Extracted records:

-.-.-

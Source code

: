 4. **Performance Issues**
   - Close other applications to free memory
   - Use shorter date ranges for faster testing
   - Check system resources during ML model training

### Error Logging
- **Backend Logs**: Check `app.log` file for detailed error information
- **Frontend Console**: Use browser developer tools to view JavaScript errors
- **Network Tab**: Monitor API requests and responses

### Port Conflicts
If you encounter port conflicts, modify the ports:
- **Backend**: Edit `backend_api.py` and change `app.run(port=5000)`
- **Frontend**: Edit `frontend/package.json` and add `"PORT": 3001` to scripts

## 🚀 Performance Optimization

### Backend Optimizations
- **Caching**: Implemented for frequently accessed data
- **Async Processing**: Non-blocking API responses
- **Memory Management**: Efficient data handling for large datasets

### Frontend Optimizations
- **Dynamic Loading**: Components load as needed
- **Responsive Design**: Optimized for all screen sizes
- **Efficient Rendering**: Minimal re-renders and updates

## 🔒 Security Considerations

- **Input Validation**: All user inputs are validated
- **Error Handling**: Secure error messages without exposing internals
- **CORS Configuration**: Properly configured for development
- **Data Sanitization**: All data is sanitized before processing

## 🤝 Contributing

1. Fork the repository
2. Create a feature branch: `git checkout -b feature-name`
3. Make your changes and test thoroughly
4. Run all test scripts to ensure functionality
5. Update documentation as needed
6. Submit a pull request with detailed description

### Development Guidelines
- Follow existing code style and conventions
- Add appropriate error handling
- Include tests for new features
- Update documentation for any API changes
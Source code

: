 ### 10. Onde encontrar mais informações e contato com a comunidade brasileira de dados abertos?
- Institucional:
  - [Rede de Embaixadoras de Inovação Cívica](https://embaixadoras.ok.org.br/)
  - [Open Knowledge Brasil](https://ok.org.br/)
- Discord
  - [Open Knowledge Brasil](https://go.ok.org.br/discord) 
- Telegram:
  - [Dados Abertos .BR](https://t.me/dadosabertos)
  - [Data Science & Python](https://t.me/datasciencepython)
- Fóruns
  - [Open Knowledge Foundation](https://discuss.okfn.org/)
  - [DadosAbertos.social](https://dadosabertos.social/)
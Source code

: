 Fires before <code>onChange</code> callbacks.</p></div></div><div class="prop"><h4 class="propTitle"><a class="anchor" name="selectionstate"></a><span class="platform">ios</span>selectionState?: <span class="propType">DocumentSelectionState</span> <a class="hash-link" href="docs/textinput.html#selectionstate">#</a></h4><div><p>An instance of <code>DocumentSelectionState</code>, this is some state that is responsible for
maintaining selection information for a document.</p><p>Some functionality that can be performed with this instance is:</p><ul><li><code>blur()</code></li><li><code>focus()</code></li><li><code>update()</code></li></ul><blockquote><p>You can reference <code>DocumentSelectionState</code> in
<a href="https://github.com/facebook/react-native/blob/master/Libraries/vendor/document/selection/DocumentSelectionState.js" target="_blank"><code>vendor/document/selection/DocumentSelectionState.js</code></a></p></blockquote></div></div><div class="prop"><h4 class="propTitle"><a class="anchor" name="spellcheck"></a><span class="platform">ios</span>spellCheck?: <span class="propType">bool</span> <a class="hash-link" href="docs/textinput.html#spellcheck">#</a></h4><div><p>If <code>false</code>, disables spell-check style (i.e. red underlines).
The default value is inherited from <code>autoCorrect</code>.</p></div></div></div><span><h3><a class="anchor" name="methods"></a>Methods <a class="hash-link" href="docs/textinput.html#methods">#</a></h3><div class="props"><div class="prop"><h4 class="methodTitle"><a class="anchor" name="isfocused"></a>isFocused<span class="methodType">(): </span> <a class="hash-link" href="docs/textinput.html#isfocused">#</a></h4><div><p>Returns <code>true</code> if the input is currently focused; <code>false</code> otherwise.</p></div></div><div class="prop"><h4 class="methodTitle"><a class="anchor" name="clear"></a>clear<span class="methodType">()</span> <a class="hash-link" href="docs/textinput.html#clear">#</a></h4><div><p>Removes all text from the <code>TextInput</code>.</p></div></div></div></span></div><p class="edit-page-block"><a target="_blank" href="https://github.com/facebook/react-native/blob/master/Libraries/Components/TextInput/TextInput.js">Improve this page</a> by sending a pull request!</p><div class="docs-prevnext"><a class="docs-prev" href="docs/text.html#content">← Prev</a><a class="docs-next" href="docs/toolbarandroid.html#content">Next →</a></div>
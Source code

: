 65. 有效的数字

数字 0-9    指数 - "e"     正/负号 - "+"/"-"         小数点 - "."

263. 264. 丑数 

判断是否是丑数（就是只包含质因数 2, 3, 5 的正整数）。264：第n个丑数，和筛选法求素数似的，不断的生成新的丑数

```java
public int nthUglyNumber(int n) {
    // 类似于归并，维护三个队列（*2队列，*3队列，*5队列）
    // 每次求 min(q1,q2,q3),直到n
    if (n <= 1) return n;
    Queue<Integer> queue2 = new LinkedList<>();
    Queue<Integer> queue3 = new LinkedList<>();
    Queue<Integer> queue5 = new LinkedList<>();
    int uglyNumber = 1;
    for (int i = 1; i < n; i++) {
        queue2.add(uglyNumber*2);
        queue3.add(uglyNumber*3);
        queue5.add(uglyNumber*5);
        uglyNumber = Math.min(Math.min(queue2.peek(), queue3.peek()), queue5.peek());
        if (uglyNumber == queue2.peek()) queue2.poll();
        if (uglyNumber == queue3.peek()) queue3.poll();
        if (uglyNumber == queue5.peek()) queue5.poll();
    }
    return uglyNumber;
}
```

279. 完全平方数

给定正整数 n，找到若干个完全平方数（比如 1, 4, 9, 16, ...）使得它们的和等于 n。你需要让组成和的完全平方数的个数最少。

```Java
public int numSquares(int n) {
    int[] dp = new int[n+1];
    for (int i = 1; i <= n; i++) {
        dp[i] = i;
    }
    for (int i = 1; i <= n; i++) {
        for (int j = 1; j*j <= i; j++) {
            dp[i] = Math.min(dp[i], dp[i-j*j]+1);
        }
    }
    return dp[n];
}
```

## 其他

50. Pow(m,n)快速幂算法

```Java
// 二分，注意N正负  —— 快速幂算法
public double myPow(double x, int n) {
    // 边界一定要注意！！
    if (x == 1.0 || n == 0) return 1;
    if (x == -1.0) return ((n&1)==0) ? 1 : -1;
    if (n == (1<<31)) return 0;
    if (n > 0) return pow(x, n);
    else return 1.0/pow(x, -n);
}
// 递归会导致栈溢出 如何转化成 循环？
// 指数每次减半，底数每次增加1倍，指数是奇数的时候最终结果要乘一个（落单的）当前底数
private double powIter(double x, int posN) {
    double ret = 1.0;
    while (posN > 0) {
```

-.-.-

**WORK REQUEST:** The exercise is to copy out every line above that has the word "functionality" in it.

**EXERCISE OUTPUT:**
4. Run all test scripts to ensure functionality
maintaining selection information for a document.</p><p>Some functionality that can be performed with this instance is:</p><ul><li><code>blur()</code></li><li><code>focus()</code></li><li><code>update()</code></li></ul><blockquote><p>You can reference <code>DocumentSelectionState</code> in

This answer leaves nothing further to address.